Measured Against Reality

Friday, September 15, 2006

Chimpanzees Have Culture!

A cool little experiment determined, once and for all, that chimpanzees have culture.

This had always been suspected, because different populations of chimps have different behaviors, but it's never been totally certain whether it was due to environmental pressures or quirks of culture.

Victoria Horner, a primate researchers at the University of St Andrews and the Yerkes National Primate Research Center, and her colleagues designed a clever experiment to see if chimps do have culturally transmitted behaviors.

The researchers designed a box that would have some food placed in it. The food could be accessed in two ways, either lifting it up or sliding it. They then taught one chimpanzee to open it by lifting, and another in a different area by sliding.

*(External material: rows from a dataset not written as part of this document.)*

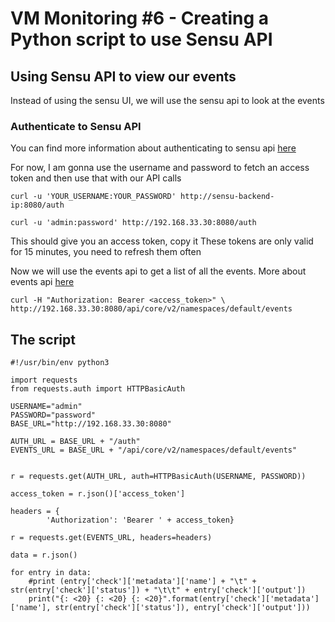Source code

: # VM Monitoring #6 - Creating a Python script to use Sensu API

## Using Sensu API to view our events

Instead of using the sensu UI, we will use the sensu api to look at the events

### Authenticate to Sensu API

You can find more information about authenticating to sensu api [here](https://docs.sensu.io/sensu-go/latest/api/)

For now, I am gonna use the username and password to fetch an access token and then use that with our
API calls

```
curl -u 'YOUR_USERNAME:YOUR_PASSWORD' http://sensu-backend-ip:8080/auth

curl -u 'admin:password' http://192.168.33.30:8080/auth
```

This should give you an access token, copy it
These tokens are only valid for 15 minutes, you need to refresh them often


Now we will use the events api to get a list of all the events. More about events api [here](https://docs.sensu.io/sensu-go/latest/api/events/)
```
curl -H "Authorization: Bearer <access_token>" \
http://192.168.33.30:8080/api/core/v2/namespaces/default/events
```


## The script

```
#!/usr/bin/env python3

import requests
from requests.auth import HTTPBasicAuth

USERNAME="admin"
PASSWORD="password"
BASE_URL="http://192.168.33.30:8080"

AUTH_URL = BASE_URL + "/auth"
EVENTS_URL = BASE_URL + "/api/core/v2/namespaces/default/events"


r = requests.get(AUTH_URL, auth=HTTPBasicAuth(USERNAME, PASSWORD))

access_token = r.json()['access_token']

headers = {
        'Authorization': 'Bearer ' + access_token}

r = requests.get(EVENTS_URL, headers=headers)

data = r.json()

for entry in data:
    #print (entry['check']['metadata']['name'] + "\t" + str(entry['check']['status']) + "\t\t" + entry['check']['output'])
    print("{: <20} {: <20} {: <20}".format(entry['check']['metadata']['name'], str(entry['check']['status']), entry['check']['output']))

```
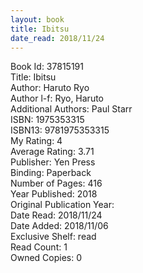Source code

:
 ```yaml
---
layout: book
title: Ibitsu
date_read: 2018/11/24
---
```


Book Id: 37815191<br />
Title: Ibitsu<br />
Author: Haruto Ryo<br />
Author l-f: Ryo, Haruto<br />
Additional Authors: Paul Starr<br />
ISBN: 1975353315<br />
ISBN13: 9781975353315<br />
My Rating: 4<br />
Average Rating: 3.71<br />
Publisher: Yen Press<br />
Binding: Paperback<br />
Number of Pages: 416<br />
Year Published: 2018<br />
Original Publication Year: <br />
Date Read: 2018/11/24<br />
Date Added: 2018/11/06<br />
Exclusive Shelf: read<br />
Read Count: 1<br />
Owned Copies: 0<br />

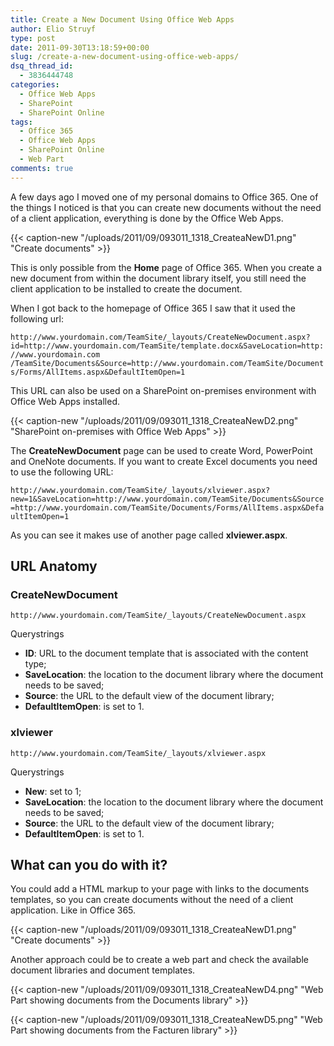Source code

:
 ```yaml
---
title: Create a New Document Using Office Web Apps
author: Elio Struyf
type: post
date: 2011-09-30T13:18:59+00:00
slug: /create-a-new-document-using-office-web-apps/
dsq_thread_id:
  - 3836444748
categories:
  - Office Web Apps
  - SharePoint
  - SharePoint Online
tags:
  - Office 365
  - Office Web Apps
  - SharePoint Online
  - Web Part
comments: true
---
```


A few days ago I moved one of my personal domains to Office 365. One of the things I noticed is that you can create new documents without the need of a client application, everything is done by the Office Web Apps.

{{< caption-new "/uploads/2011/09/093011_1318_CreateaNewD1.png" "Create documents" >}}

This is only possible from the **Home** page of Office 365. When you create a new document from within the document library itself, you still need the client application to be installed to create the document.

When I got back to the homepage of Office 365 I saw that it used the following url:

`http://www.yourdomain.com/TeamSite/_layouts/CreateNewDocument.aspx?id=http://www.yourdomain.com/TeamSite/template.docx&SaveLocation=http://www.yourdomain.com /TeamSite/Documents&Source=http://www.yourdomain.com/TeamSite/Documents/Forms/AllItems.aspx&DefaultItemOpen=1`

This URL can also be used on a SharePoint on-premises environment with Office Web Apps installed.

{{< caption-new "/uploads/2011/09/093011_1318_CreateaNewD2.png" "SharePoint on-premises with Office Web Apps" >}}

The **CreateNewDocument** page can be used to create Word, PowerPoint and OneNote documents. If you want to create Excel documents you need to use the following URL:

`http://www.yourdomain.com/TeamSite/_layouts/xlviewer.aspx?new=1&SaveLocation=http://www.yourdomain.com/TeamSite/Documents&Source=http://www.yourdomain.com/TeamSite/Documents/Forms/AllItems.aspx&DefaultItemOpen=1`

As you can see it makes use of another page called **xlviewer.aspx**.

## URL Anatomy

### CreateNewDocument

`http://www.yourdomain.com/TeamSite/_layouts/CreateNewDocument.aspx`

Querystrings

*   **ID**: URL to the document template that is associated with the content type;
*   **SaveLocation**: the location to the document library where the document needs to be saved;
*   **Source**: the URL to the default view of the document library;
*   **DefaultItemOpen**: is set to 1.

### xlviewer

`http://www.yourdomain.com/TeamSite/_layouts/xlviewer.aspx`

Querystrings

*   **New**: set to 1;
*   **SaveLocation**: the location to the document library where the document needs to be saved;
*   **Source**: the URL to the default view of the document library;
*   **DefaultItemOpen**: is set to 1.

## What can you do with it?

You could add a HTML markup to your page with links to the documents templates, so you can create documents without the need of a client application. Like in Office 365.

{{< caption-new "/uploads/2011/09/093011_1318_CreateaNewD1.png" "Create documents" >}}

Another approach could be to create a web part and check the available document libraries and document templates.

{{< caption-new "/uploads/2011/09/093011_1318_CreateaNewD4.png" "Web Part showing documents from the Documents library" >}}

{{< caption-new "/uploads/2011/09/093011_1318_CreateaNewD5.png" "Web Part showing documents from the Facturen library" >}}
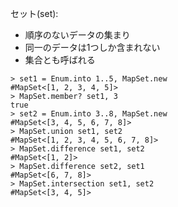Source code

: セット(set):
- 順序のないデータの集まり
- 同一のデータは1つしか含まれない
- 集合とも呼ばれる

```
> set1 = Enum.into 1..5, MapSet.new
#MapSet<[1, 2, 3, 4, 5]>
> MapSet.member? set1, 3
true
> set2 = Enum.into 3..8, MapSet.new
#MapSet<[3, 4, 5, 6, 7, 8]>
> MapSet.union set1, set2
#MapSet<[1, 2, 3, 4, 5, 6, 7, 8]>
> MapSet.difference set1, set2
#MapSet<[1, 2]>
> MapSet.difference set2, set1
#MapSet<[6, 7, 8]>
> MapSet.intersection set1, set2
#MapSet<[3, 4, 5]>
```

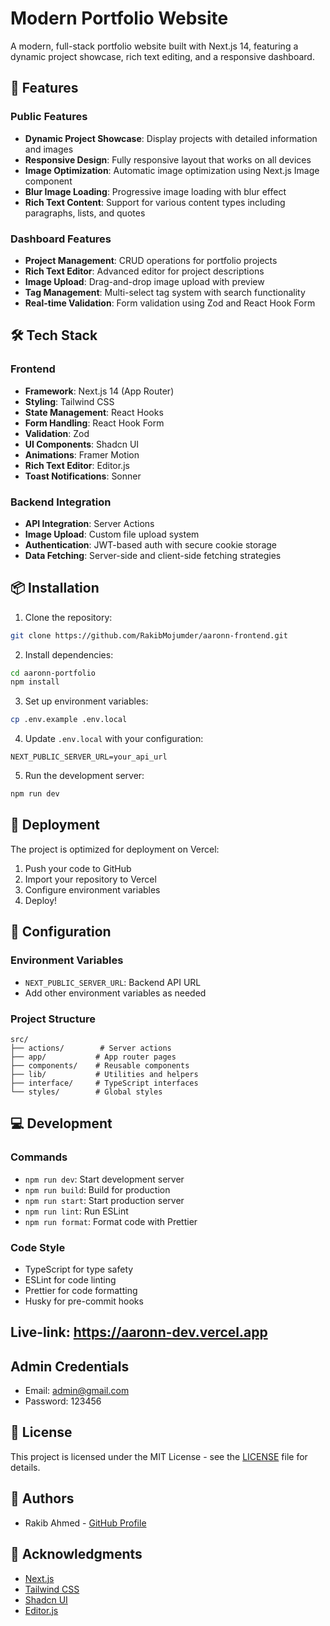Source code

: # Modern Portfolio Website

A modern, full-stack portfolio website built with Next.js 14, featuring a dynamic project showcase, rich text editing, and a responsive dashboard.

## 🌟 Features

### Public Features

- **Dynamic Project Showcase**: Display projects with detailed information and images
- **Responsive Design**: Fully responsive layout that works on all devices
- **Image Optimization**: Automatic image optimization using Next.js Image component
- **Blur Image Loading**: Progressive image loading with blur effect
- **Rich Text Content**: Support for various content types including paragraphs, lists, and quotes

### Dashboard Features

- **Project Management**: CRUD operations for portfolio projects
- **Rich Text Editor**: Advanced editor for project descriptions
- **Image Upload**: Drag-and-drop image upload with preview
- **Tag Management**: Multi-select tag system with search functionality
- **Real-time Validation**: Form validation using Zod and React Hook Form

## 🛠 Tech Stack

### Frontend

- **Framework**: Next.js 14 (App Router)
- **Styling**: Tailwind CSS
- **State Management**: React Hooks
- **Form Handling**: React Hook Form
- **Validation**: Zod
- **UI Components**: Shadcn UI
- **Animations**: Framer Motion
- **Rich Text Editor**: Editor.js
- **Toast Notifications**: Sonner

### Backend Integration

- **API Integration**: Server Actions
- **Image Upload**: Custom file upload system
- **Authentication**: JWT-based auth with secure cookie storage
- **Data Fetching**: Server-side and client-side fetching strategies

## 📦 Installation

1. Clone the repository:

```bash
git clone https://github.com/RakibMojumder/aaronn-frontend.git
```

2. Install dependencies:

```bash
cd aaronn-portfolio
npm install
```

3. Set up environment variables:

```bash
cp .env.example .env.local
```

4. Update `.env.local` with your configuration:

```env
NEXT_PUBLIC_SERVER_URL=your_api_url
```

5. Run the development server:

```bash
npm run dev
```

## 🚀 Deployment

The project is optimized for deployment on Vercel:

1. Push your code to GitHub
2. Import your repository to Vercel
3. Configure environment variables
4. Deploy!

## 🔧 Configuration

### Environment Variables

- `NEXT_PUBLIC_SERVER_URL`: Backend API URL
- Add other environment variables as needed

### Project Structure

```
src/
├── actions/        # Server actions
├── app/           # App router pages
├── components/    # Reusable components
├── lib/           # Utilities and helpers
├── interface/     # TypeScript interfaces
└── styles/        # Global styles
```

## 💻 Development

### Commands

- `npm run dev`: Start development server
- `npm run build`: Build for production
- `npm run start`: Start production server
- `npm run lint`: Run ESLint
- `npm run format`: Format code with Prettier

### Code Style

- TypeScript for type safety
- ESLint for code linting
- Prettier for code formatting
- Husky for pre-commit hooks

## Live-link: https://aaronn-dev.vercel.app

## Admin Credentials
- Email: admin@gmail.com
- Password: 123456

## 📄 License

This project is licensed under the MIT License - see the [LICENSE](LICENSE) file for details.

## 👥 Authors

- Rakib Ahmed - [GitHub Profile](https://github.com/RakibMojumder)

## 🙏 Acknowledgments

- [Next.js](https://nextjs.org/)
- [Tailwind CSS](https://tailwindcss.com/)
- [Shadcn UI](https://ui.shadcn.com/)
- [Editor.js](https://editorjs.io/)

They then let a different chimp, the student, watch while the first, the teacher, demonstrated how they were trained to open it. Once the new chimp had learned how to open the box, the first was removed and another new chimp brought in, who then became the student. This was repeated through six "generations".

The behavior was transmitted nearly perfectly. One chimp who had been trained to slide lifted the box once, but his student learned to slide anyway. That's a nearly 99% accuracy at passing learned behaviors down through generations, which is far better than could be achieved by each generation relearning how to use the box, showing conclusively that chimpanzees have culturally-inherited behaviors.

This isn't very surprising, at least not to me, because the anecdotal evidence has always been in favor of chimps being able to learn, and it would be more surprising if our closest relative didn't have some kind of culture, since we'd have to have developed it all on our own. But it's good to have evidence outside of stories.